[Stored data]
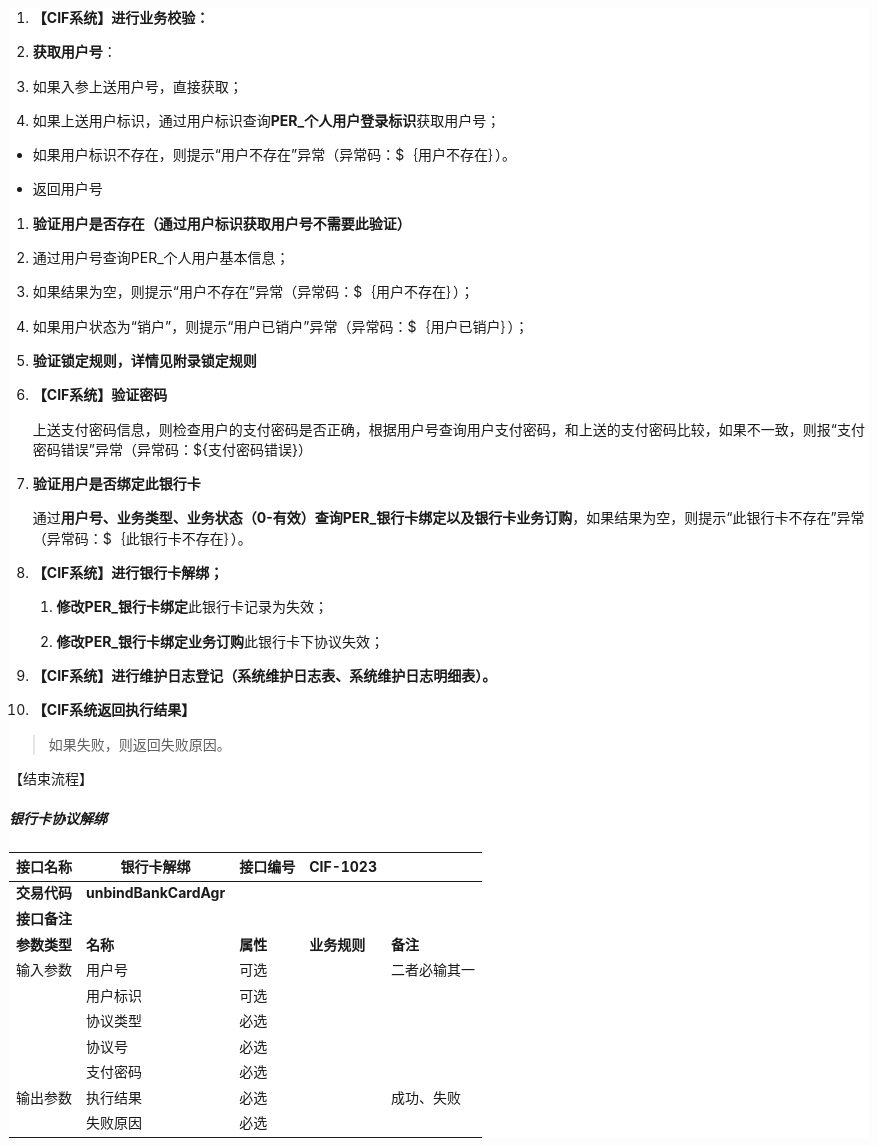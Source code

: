 1.  **【CIF系统】进行业务校验：**

2.  **获取用户号**：

3.  如果入参上送用户号，直接获取；

4.  如果上送用户标识，通过用户标识查询**PER_个人用户登录标识**获取用户号；

-   如果用户标识不存在，则提示“用户不存在”异常（异常码：\$｛用户不存在｝）。

-   返回用户号

1.  **验证用户是否存在（通过用户标识获取用户号不需要此验证）**

2.  通过用户号查询PER_个人用户基本信息；

3.  如果结果为空，则提示“用户不存在”异常（异常码：\$｛用户不存在｝）；

4.  如果用户状态为“销户”，则提示“用户已销户”异常（异常码：\$｛用户已销户｝）；

5.  **验证锁定规则，详情见附录锁定规则**

6.  **【CIF系统】验证密码**

    上送支付密码信息，则检查用户的支付密码是否正确，根据用户号查询用户支付密码，和上送的支付密码比较，如果不一致，则报“支付密码错误”异常（异常码：\${支付密码错误}）

7.  **验证用户是否绑定此银行卡**

    通过**用户号、业务类型、业务状态（0-有效）**查询**PER_银行卡绑定以及银行卡业务订购**，如果结果为空，则提示“此银行卡不存在”异常（异常码：\$｛此银行卡不存在｝）。

8.  **【CIF系统】进行银行卡解绑；**

    1.  **修改PER_银行卡绑定**此银行卡记录为失效；

    2.  **修改PER_银行卡绑定业务订购**此银行卡下协议失效；

9.  **【CIF系统】进行维护日志登记（系统维护日志表、系统维护日志明细表）。**

10. **【CIF系统返回执行结果】**

>   如果失败，则返回失败原因。

【结束流程】

##### 银行卡协议解绑

| **接口名称** | **银行卡解绑**        | **接口编号** | **CIF-1023** |              |
|--------------|-----------------------|--------------|--------------|--------------|
| **交易代码** | **unbindBankCardAgr** |              |              |              |
| **接口备注** |                       |              |              |              |
| **参数类型** | **名称**              | **属性**     | **业务规则** | **备注**     |
| 输入参数     | 用户号                | 可选         |              | 二者必输其一 |
|              | 用户标识              | 可选         |              |              |
|              | 协议类型              | 必选         |              |              |
|              | 协议号                | 必选         |              |              |
|              | 支付密码              | 必选         |              |              |
| 输出参数     | 执行结果              | 必选         |              | 成功、失败   |
|              | 失败原因              | 必选         |              |              |
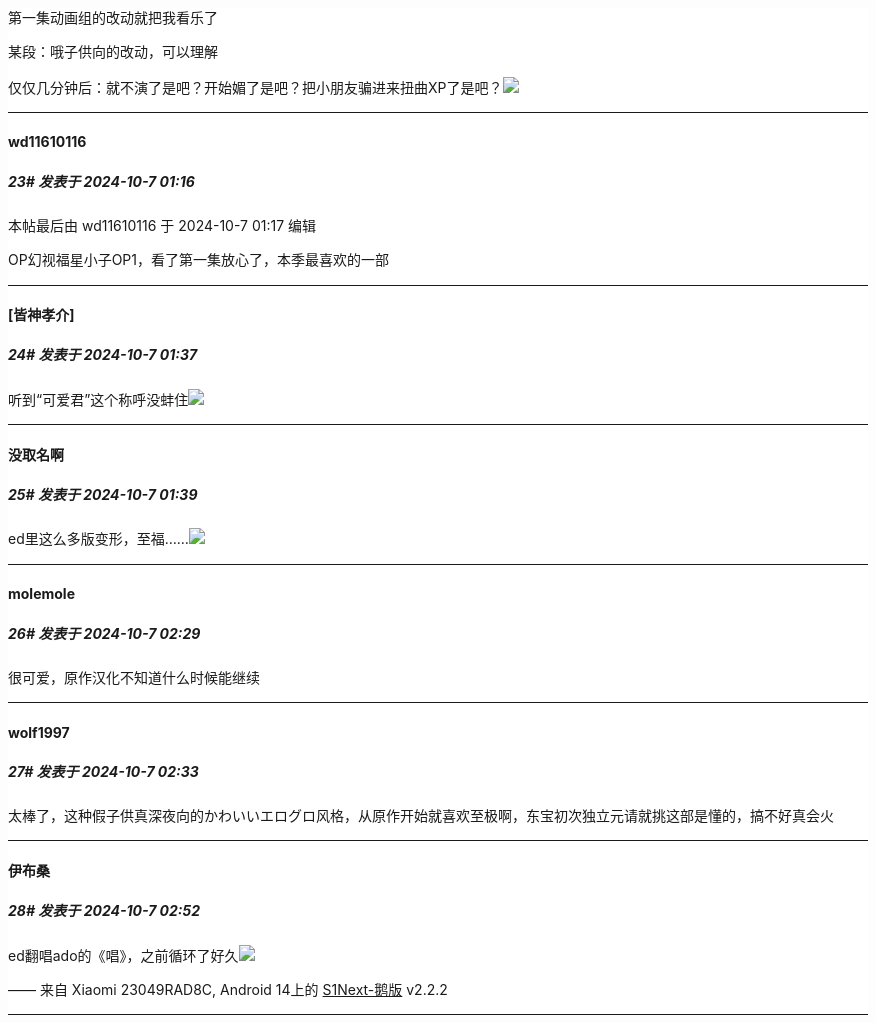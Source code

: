 第一集动画组的改动就把我看乐了

某段：哦子供向的改动，可以理解

仅仅几分钟后：就不演了是吧？开始媚了是吧？把小朋友骗进来扭曲XP了是吧？<img src="https://static.saraba1st.com/image/smiley/face2017/186.png" referrerpolicy="no-referrer">

*****

####  wd11610116  
##### 23#       发表于 2024-10-7 01:16

 本帖最后由 wd11610116 于 2024-10-7 01:17 编辑 

OP幻视福星小子OP1，看了第一集放心了，本季最喜欢的一部

*****

####  [皆神孝介]  
##### 24#       发表于 2024-10-7 01:37

听到“可爱君”这个称呼没蚌住<img src="https://static.saraba1st.com/image/smiley/face/154.gif" referrerpolicy="no-referrer">

*****

####  没取名啊  
##### 25#       发表于 2024-10-7 01:39

ed里这么多版变形，至福……<img src="https://static.saraba1st.com/image/smiley/face2017/077.png" referrerpolicy="no-referrer">

*****

####  molemole  
##### 26#       发表于 2024-10-7 02:29

很可爱，原作汉化不知道什么时候能继续

*****

####  wolf1997  
##### 27#       发表于 2024-10-7 02:33

太棒了，这种假子供真深夜向的かわいいエログロ风格，从原作开始就喜欢至极啊，东宝初次独立元请就挑这部是懂的，搞不好真会火

*****

####  伊布桑  
##### 28#       发表于 2024-10-7 02:52

ed翻唱ado的《唱》，之前循环了好久<img src="https://static.saraba1st.com/image/smiley/face2017/162.png" referrerpolicy="no-referrer">

—— 来自 Xiaomi 23049RAD8C, Android 14上的 [S1Next-鹅版](https://github.com/ykrank/S1-Next/releases) v2.2.2

*****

*Work task*. The output is the records exactly as they read, with no pictures in it.

*Answer for this exercise*.
Source code

: 1.  **【CIF系统】进行业务校验：**

2.  **获取用户号**：

3.  如果入参上送用户号，直接获取；

4.  如果上送用户标识，通过用户标识查询**PER_个人用户登录标识**获取用户号；

-   如果用户标识不存在，则提示“用户不存在”异常（异常码：\$｛用户不存在｝）。

-   返回用户号

1.  **验证用户是否存在（通过用户标识获取用户号不需要此验证）**

2.  通过用户号查询PER_个人用户基本信息；

3.  如果结果为空，则提示“用户不存在”异常（异常码：\$｛用户不存在｝）；

4.  如果用户状态为“销户”，则提示“用户已销户”异常（异常码：\$｛用户已销户｝）；

5.  **验证锁定规则，详情见附录锁定规则**

6.  **【CIF系统】验证密码**

    上送支付密码信息，则检查用户的支付密码是否正确，根据用户号查询用户支付密码，和上送的支付密码比较，如果不一致，则报“支付密码错误”异常（异常码：\${支付密码错误}）

7.  **验证用户是否绑定此银行卡**

    通过**用户号、业务类型、业务状态（0-有效）**查询**PER_银行卡绑定以及银行卡业务订购**，如果结果为空，则提示“此银行卡不存在”异常（异常码：\$｛此银行卡不存在｝）。

8.  **【CIF系统】进行银行卡解绑；**

    1.  **修改PER_银行卡绑定**此银行卡记录为失效；

    2.  **修改PER_银行卡绑定业务订购**此银行卡下协议失效；

9.  **【CIF系统】进行维护日志登记（系统维护日志表、系统维护日志明细表）。**

10. **【CIF系统返回执行结果】**

>   如果失败，则返回失败原因。

【结束流程】

##### 银行卡协议解绑

| **接口名称** | **银行卡解绑**        | **接口编号** | **CIF-1023** |              |
|--------------|-----------------------|--------------|--------------|--------------|
| **交易代码** | **unbindBankCardAgr** |              |              |              |
| **接口备注** |                       |              |              |              |
| **参数类型** | **名称**              | **属性**     | **业务规则** | **备注**     |
| 输入参数     | 用户号                | 可选         |              | 二者必输其一 |
|              | 用户标识              | 可选         |              |              |
|              | 协议类型              | 必选         |              |              |
|              | 协议号                | 必选         |              |              |
|              | 支付密码              | 必选         |              |              |
| 输出参数     | 执行结果              | 必选         |              | 成功、失败   |
|              | 失败原因              | 必选         |              |              |
Source code

: 第一集动画组的改动就把我看乐了

某段：哦子供向的改动，可以理解

仅仅几分钟后：就不演了是吧？开始媚了是吧？把小朋友骗进来扭曲XP了是吧？<img src="https://static.saraba1st.com/image/smiley/face2017/186.png" referrerpolicy="no-referrer">

*****

####  wd11610116  
##### 23#       发表于 2024-10-7 01:16

 本帖最后由 wd11610116 于 2024-10-7 01:17 编辑 

OP幻视福星小子OP1，看了第一集放心了，本季最喜欢的一部

*****

####  [皆神孝介]  
##### 24#       发表于 2024-10-7 01:37

听到“可爱君”这个称呼没蚌住<img src="https://static.saraba1st.com/image/smiley/face/154.gif" referrerpolicy="no-referrer">

*****

####  没取名啊  
##### 25#       发表于 2024-10-7 01:39

ed里这么多版变形，至福……<img src="https://static.saraba1st.com/image/smiley/face2017/077.png" referrerpolicy="no-referrer">

*****

####  molemole  
##### 26#       发表于 2024-10-7 02:29

很可爱，原作汉化不知道什么时候能继续

*****

####  wolf1997  
##### 27#       发表于 2024-10-7 02:33

太棒了，这种假子供真深夜向的かわいいエログロ风格，从原作开始就喜欢至极啊，东宝初次独立元请就挑这部是懂的，搞不好真会火

*****

####  伊布桑  
##### 28#       发表于 2024-10-7 02:52

ed翻唱ado的《唱》，之前循环了好久<img src="https://static.saraba1st.com/image/smiley/face2017/162.png" referrerpolicy="no-referrer">

—— 来自 Xiaomi 23049RAD8C, Android 14上的 [S1Next-鹅版](https://github.com/ykrank/S1-Next/releases) v2.2.2

*****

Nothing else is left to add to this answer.